At best. the director of the National Economic Council is useless, and more often than not harmful. The country would be better off if Bill Clinton had never created the post and much better off had he not named Robert Rubin its first occupant.
Good riddance to Gary Cohn, the Goldman Trojan Horse dispatched by the globalists to infiltrate an administration dedicated to nationalist economics. Now Donald Trump, who with good reasons distrusts economists, wants to name another business executive, Christopher Liddell, as his replacement. Liddell has served primarily as CFO at Microsoft and GM, perhaps well, but not for very long. His government career has been distinguished by a lack of distinction. He would presumably rise to the level of useless as NEC director, which may be exactly what Trump wants.
But for the free traders at the Wall Street Journal Liddell is a bad choice because he has "bad policy instincts" -- that is, policy instincts at variance with the dogmatic editorialists at the Journal. The only thing worse, in their blinkered view, would be Peter Navarro, Trump's ascendant guru, who is virulently anti-China and anti-"free trade."
Free trade is a myth and a typical euphemism for what is really a license for corporation to exploit labor vulnerabilities worldwide. Like the perverse concept of "shareholder value," free trade pretends that the only stakeholder in a company -- and by extension, the economy -- is the corporation, and the investors who back it. These concepts ignore the fact that workers, communities and customers, too, all have a stake in a company. The result of that fatal misconception is visible across the country in boarded-up downtowns, poverty and homelessness, and a crisis in opioid addiction.

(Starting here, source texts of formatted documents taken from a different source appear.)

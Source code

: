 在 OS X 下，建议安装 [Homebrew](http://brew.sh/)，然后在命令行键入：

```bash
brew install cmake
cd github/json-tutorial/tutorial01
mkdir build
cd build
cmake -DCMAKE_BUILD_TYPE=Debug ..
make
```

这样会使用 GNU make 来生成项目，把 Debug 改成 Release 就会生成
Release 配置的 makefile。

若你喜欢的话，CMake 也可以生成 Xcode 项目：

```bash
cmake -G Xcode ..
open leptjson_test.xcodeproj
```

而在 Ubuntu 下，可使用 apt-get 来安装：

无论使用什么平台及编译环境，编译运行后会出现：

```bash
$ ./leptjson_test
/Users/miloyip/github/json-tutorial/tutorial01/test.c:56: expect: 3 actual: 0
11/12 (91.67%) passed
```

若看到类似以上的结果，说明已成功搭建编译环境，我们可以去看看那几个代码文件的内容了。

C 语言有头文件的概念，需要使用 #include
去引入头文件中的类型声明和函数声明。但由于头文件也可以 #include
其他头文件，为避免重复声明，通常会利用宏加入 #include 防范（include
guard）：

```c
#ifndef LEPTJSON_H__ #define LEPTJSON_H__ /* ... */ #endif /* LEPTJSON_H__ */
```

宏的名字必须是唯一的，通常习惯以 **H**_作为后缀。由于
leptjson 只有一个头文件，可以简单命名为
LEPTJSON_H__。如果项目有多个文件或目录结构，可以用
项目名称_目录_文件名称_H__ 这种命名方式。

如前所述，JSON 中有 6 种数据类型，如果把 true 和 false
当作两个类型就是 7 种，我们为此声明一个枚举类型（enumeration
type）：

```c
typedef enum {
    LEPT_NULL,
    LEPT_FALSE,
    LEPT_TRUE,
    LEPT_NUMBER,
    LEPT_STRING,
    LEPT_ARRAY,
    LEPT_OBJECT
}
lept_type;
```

The Journal editorialists made fun of Liddell's remarks about the day of "unbridled free markets" being over, as if that was a wacky, misguided notion. But corporate license is not the highest good, and Liddell's recognition of that makes him smarter than the journalists who have been brainwashed by years of rubbing elbows with those corporates. And, unlike the unlamented Cohn, puts him on the same page as Trump.